··· Dataset excerpts

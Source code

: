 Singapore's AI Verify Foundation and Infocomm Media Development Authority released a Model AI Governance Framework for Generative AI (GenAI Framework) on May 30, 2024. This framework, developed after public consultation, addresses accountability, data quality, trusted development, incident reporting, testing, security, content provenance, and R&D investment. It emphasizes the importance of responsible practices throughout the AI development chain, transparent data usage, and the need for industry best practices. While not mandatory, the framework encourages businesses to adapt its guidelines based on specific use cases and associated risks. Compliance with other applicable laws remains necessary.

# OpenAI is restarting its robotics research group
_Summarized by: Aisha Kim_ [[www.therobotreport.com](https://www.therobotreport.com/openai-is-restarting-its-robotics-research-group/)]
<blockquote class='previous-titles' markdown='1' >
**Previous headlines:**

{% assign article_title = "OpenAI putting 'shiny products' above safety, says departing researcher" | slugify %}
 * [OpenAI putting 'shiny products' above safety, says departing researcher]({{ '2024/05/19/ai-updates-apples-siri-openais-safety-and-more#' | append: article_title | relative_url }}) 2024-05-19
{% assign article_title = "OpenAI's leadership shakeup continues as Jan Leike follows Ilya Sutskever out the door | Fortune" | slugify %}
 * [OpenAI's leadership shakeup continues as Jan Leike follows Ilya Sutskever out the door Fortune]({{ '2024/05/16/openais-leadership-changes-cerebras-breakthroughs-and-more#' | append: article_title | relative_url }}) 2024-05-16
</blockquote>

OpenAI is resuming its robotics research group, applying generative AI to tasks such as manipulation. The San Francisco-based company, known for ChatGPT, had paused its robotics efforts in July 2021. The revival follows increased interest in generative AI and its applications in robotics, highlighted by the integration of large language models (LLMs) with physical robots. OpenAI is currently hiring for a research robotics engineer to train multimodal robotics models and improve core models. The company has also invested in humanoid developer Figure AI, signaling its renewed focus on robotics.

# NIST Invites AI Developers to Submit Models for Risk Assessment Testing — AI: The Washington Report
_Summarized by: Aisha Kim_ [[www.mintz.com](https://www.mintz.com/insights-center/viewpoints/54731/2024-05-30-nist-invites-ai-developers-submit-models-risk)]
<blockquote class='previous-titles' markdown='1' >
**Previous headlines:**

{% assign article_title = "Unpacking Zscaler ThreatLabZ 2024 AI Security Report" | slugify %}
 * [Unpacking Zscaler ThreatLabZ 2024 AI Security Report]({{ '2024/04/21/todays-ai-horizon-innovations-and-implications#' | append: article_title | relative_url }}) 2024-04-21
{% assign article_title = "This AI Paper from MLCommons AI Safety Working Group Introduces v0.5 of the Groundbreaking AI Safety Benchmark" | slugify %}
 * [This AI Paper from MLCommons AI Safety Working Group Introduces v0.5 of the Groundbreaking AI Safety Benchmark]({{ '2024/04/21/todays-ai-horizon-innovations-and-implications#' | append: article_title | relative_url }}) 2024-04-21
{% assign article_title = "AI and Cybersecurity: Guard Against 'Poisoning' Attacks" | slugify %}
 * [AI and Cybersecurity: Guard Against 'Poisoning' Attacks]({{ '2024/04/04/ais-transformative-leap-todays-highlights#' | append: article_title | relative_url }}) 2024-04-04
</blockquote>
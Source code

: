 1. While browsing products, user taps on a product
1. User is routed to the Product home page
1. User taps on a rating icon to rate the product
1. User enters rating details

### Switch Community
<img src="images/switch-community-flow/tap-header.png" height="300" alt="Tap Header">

······
··· Dataset excerpts

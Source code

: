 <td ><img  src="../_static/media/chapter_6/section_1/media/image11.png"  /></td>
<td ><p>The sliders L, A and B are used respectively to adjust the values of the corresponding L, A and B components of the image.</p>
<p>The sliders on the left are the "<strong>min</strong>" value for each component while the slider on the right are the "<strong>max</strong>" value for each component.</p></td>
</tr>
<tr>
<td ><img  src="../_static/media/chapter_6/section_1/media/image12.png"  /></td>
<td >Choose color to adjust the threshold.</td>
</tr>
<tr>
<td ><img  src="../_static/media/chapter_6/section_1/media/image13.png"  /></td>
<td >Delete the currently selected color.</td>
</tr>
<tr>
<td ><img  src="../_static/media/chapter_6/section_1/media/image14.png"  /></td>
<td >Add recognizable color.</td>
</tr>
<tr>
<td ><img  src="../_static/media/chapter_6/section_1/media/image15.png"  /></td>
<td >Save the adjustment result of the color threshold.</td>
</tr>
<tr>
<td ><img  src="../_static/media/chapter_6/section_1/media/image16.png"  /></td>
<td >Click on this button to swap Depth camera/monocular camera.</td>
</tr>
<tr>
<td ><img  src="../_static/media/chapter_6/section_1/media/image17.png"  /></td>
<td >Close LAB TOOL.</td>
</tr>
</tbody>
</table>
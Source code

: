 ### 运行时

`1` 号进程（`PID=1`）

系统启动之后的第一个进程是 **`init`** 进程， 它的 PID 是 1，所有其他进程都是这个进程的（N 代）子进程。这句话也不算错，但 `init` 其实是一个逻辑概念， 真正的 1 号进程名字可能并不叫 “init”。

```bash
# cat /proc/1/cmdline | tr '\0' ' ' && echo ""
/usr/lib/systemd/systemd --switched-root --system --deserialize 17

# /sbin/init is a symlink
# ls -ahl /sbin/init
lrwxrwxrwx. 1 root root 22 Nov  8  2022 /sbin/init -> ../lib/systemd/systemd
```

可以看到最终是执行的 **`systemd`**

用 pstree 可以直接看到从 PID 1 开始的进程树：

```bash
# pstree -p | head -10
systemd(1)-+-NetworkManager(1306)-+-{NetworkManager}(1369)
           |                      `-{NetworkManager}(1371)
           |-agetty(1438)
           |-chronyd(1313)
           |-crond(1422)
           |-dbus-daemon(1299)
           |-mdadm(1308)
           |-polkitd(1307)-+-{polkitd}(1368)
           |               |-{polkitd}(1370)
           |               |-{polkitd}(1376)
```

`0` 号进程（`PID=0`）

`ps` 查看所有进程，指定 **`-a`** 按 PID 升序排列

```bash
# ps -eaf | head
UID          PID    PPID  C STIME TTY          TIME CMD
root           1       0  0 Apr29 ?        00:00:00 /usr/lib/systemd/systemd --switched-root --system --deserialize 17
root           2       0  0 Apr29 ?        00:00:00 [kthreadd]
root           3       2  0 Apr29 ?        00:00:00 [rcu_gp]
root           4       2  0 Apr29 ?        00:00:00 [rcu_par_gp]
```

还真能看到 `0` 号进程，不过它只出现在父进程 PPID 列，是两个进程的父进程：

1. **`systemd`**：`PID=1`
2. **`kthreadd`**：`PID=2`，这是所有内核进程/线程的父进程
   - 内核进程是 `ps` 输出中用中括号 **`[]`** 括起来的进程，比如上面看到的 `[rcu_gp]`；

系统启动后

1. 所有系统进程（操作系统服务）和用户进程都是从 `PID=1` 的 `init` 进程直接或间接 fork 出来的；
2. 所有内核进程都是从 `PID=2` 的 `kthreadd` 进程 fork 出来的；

······

Problem statement =
Word for word, restate the lines above from the line containing "号进程，不过它只出现在父进程 PPID 列，是两个进程的父进程：" through the line containing "进程 fork 出来的；", with both included and nothing else.

Answer space =
还真能看到 `0` 号进程，不过它只出现在父进程 PPID 列，是两个进程的父进程：

1. **`systemd`**：`PID=1`
2. **`kthreadd`**：`PID=2`，这是所有内核进程/线程的父进程
   - 内核进程是 `ps` 输出中用中括号 **`[]`** 括起来的进程，比如上面看到的 `[rcu_gp]`；

系统启动后

1. 所有系统进程（操作系统服务）和用户进程都是从 `PID=1` 的 `init` 进程直接或间接 fork 出来的；
2. 所有内核进程都是从 `PID=2` 的 `kthreadd` 进程 fork 出来的；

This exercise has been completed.